WHAT THE EXERCISE ASKS:
Report each line below that carries the word "cutset".

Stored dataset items
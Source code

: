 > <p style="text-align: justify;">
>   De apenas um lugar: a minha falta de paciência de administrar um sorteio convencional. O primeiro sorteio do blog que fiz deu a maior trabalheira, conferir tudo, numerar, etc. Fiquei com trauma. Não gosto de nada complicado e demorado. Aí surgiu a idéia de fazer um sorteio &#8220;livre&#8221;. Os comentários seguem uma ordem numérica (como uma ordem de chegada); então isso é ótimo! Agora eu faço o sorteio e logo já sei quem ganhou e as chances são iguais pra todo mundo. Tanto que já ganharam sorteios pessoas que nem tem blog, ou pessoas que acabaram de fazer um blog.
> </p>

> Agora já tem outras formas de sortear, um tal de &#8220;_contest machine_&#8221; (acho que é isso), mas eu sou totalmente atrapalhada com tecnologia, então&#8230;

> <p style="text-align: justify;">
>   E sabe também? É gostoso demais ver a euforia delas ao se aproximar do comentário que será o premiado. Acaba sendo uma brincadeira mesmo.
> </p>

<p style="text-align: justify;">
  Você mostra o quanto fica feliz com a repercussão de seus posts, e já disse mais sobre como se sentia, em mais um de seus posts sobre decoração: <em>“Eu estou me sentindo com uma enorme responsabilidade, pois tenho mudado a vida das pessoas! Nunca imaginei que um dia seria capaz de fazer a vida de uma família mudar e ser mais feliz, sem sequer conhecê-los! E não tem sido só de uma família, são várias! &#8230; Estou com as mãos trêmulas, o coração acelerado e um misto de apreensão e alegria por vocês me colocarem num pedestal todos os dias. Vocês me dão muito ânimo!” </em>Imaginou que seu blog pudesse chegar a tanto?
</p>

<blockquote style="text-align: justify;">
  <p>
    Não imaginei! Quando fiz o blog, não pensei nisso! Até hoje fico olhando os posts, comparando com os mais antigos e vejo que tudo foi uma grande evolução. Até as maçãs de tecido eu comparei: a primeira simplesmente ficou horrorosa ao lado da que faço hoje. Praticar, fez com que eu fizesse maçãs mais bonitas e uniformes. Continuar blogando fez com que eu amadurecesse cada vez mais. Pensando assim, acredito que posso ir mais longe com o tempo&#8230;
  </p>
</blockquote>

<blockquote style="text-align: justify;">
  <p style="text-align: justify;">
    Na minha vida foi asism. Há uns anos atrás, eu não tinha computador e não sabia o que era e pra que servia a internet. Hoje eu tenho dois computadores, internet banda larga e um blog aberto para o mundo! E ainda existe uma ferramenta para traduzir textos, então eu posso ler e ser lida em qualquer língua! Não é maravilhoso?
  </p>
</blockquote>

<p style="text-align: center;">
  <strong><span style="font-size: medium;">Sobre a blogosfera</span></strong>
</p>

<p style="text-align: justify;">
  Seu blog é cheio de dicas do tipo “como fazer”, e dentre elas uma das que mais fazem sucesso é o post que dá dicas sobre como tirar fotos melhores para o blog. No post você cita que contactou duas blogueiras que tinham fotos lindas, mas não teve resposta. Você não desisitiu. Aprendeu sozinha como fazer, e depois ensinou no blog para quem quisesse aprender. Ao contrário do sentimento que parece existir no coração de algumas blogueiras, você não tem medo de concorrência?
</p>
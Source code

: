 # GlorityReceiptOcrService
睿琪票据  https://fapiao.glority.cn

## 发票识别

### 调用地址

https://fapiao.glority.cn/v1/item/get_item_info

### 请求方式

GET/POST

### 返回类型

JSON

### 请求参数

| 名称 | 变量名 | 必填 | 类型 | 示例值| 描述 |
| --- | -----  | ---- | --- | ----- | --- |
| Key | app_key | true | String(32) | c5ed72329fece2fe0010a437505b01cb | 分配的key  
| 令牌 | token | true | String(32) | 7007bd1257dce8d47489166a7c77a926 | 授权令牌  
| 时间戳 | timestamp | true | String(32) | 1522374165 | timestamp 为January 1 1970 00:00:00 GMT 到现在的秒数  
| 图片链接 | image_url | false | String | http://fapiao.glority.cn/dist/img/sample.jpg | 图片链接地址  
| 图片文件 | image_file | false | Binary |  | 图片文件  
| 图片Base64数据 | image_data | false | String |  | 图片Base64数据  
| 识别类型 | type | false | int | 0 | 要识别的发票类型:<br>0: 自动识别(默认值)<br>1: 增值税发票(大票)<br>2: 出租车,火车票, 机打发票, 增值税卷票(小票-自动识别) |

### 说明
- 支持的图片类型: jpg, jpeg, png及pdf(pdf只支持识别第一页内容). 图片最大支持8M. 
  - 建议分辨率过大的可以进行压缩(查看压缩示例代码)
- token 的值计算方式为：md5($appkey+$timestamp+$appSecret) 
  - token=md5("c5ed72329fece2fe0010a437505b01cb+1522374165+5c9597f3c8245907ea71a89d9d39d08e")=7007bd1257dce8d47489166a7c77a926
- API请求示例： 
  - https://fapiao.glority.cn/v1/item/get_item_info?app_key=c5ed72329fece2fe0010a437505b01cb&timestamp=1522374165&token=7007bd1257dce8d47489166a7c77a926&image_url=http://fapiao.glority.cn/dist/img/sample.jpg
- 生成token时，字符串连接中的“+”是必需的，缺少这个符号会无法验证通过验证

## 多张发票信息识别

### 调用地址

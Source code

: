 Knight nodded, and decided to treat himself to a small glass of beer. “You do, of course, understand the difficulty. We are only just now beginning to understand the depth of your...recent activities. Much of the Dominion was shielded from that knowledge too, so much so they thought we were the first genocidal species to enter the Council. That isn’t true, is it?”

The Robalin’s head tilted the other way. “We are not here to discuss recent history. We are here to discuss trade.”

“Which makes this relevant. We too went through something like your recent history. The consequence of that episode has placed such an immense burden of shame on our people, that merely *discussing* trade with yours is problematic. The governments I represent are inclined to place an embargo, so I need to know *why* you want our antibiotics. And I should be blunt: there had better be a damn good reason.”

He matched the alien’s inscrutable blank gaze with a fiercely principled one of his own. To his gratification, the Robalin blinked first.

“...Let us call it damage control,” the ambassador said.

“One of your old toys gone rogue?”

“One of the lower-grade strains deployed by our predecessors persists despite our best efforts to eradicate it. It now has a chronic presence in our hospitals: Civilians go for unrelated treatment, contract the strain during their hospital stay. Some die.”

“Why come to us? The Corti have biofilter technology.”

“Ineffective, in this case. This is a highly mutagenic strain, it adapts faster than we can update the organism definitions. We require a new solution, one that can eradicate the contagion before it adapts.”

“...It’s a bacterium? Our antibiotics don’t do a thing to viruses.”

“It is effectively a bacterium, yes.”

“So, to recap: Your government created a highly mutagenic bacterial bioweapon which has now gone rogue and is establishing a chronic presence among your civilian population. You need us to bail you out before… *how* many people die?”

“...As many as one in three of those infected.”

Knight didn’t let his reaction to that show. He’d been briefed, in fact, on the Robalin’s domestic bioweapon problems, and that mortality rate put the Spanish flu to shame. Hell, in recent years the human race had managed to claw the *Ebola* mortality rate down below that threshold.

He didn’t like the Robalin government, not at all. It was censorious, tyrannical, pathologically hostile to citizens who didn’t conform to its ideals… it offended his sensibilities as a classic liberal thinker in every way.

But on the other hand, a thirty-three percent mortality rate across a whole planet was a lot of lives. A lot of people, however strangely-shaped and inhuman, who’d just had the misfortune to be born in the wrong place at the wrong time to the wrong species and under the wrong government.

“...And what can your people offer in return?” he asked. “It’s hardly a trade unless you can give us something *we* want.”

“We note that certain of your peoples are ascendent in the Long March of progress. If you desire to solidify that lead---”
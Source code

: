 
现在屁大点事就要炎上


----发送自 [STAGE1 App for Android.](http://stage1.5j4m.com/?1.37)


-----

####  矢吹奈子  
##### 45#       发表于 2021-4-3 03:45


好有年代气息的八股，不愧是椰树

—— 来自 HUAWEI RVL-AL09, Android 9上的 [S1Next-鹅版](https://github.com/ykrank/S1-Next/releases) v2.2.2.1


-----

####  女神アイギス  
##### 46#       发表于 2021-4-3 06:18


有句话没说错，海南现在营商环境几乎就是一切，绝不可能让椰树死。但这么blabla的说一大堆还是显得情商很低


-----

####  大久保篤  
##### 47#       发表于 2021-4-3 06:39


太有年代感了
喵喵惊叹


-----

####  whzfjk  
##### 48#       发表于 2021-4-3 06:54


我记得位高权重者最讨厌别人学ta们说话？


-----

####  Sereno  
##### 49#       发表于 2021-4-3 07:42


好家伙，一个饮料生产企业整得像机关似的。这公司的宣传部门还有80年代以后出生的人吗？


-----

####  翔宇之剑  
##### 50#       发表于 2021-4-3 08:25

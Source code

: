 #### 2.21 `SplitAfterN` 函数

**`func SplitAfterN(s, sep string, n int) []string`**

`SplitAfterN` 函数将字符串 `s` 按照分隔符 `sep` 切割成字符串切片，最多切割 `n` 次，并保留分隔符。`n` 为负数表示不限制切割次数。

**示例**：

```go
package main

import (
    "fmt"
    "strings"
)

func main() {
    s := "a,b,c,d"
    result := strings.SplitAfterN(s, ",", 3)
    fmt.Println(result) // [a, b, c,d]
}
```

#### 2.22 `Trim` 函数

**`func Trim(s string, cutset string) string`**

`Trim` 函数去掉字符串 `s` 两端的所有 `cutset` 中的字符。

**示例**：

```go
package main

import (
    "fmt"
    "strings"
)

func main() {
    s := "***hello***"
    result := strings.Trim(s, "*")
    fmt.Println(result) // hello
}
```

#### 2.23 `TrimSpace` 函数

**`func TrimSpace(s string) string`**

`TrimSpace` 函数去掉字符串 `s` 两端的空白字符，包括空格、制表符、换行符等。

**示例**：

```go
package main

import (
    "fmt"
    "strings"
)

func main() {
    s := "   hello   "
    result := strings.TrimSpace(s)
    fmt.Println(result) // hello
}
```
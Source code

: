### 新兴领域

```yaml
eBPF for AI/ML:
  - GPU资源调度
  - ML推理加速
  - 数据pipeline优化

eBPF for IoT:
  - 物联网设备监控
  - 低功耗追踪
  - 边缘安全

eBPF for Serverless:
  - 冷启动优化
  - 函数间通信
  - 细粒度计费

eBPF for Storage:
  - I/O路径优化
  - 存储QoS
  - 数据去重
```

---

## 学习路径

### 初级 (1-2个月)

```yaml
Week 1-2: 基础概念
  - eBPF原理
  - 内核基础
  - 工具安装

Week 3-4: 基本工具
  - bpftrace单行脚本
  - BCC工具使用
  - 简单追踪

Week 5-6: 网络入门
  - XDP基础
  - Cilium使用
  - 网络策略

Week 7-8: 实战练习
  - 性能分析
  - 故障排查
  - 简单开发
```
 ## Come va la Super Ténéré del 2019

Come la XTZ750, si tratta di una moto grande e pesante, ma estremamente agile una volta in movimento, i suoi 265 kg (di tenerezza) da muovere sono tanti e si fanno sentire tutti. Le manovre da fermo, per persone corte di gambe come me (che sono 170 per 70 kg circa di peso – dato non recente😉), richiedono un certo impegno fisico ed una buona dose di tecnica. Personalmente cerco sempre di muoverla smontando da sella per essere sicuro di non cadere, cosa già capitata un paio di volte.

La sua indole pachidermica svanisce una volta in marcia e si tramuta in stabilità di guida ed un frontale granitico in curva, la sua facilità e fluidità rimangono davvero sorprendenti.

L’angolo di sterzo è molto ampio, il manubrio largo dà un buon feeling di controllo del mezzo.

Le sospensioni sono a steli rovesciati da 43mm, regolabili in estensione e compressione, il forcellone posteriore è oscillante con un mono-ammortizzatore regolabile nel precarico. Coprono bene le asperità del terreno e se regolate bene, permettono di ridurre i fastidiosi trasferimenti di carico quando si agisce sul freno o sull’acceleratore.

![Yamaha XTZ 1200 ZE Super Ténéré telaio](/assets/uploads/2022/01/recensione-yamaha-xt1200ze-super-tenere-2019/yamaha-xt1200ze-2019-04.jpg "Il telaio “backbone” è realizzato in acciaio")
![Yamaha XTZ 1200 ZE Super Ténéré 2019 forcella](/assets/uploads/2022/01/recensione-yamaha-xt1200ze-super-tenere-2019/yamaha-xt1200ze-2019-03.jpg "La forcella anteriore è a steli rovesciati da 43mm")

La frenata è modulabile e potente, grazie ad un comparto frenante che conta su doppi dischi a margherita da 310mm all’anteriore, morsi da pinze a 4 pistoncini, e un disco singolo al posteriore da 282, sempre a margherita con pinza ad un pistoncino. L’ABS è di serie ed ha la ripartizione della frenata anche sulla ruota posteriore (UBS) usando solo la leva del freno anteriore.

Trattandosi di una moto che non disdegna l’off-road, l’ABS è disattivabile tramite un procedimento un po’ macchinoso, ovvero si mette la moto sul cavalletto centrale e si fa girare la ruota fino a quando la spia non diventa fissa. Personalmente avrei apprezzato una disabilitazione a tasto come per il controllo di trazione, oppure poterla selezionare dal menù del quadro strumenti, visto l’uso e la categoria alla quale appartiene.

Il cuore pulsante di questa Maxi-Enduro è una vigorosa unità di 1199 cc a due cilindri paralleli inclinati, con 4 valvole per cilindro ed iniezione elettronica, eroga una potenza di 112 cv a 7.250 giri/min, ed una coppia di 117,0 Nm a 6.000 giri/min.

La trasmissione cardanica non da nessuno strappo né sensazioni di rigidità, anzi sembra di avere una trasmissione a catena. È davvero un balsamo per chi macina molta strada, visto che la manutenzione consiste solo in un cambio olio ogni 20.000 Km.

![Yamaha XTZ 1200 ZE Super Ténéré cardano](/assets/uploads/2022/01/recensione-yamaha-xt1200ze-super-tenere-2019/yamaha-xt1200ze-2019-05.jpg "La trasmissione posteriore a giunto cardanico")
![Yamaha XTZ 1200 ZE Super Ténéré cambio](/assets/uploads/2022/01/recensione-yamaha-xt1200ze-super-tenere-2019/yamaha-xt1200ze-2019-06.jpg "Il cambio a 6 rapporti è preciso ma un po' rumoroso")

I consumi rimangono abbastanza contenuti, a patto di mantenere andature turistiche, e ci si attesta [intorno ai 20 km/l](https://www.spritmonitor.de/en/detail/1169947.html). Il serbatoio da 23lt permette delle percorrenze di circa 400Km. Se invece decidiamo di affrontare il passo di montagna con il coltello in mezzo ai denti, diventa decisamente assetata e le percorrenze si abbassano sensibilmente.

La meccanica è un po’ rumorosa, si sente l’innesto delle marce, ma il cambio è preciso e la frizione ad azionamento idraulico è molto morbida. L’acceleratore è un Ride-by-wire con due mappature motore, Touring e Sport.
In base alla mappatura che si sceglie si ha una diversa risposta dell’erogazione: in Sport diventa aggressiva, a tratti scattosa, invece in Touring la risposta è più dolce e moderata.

OUTPUT OF THE TASK:
**`func Trim(s string, cutset string) string`**
`Trim` 函数去掉字符串 `s` 两端的所有 `cutset` 中的字符。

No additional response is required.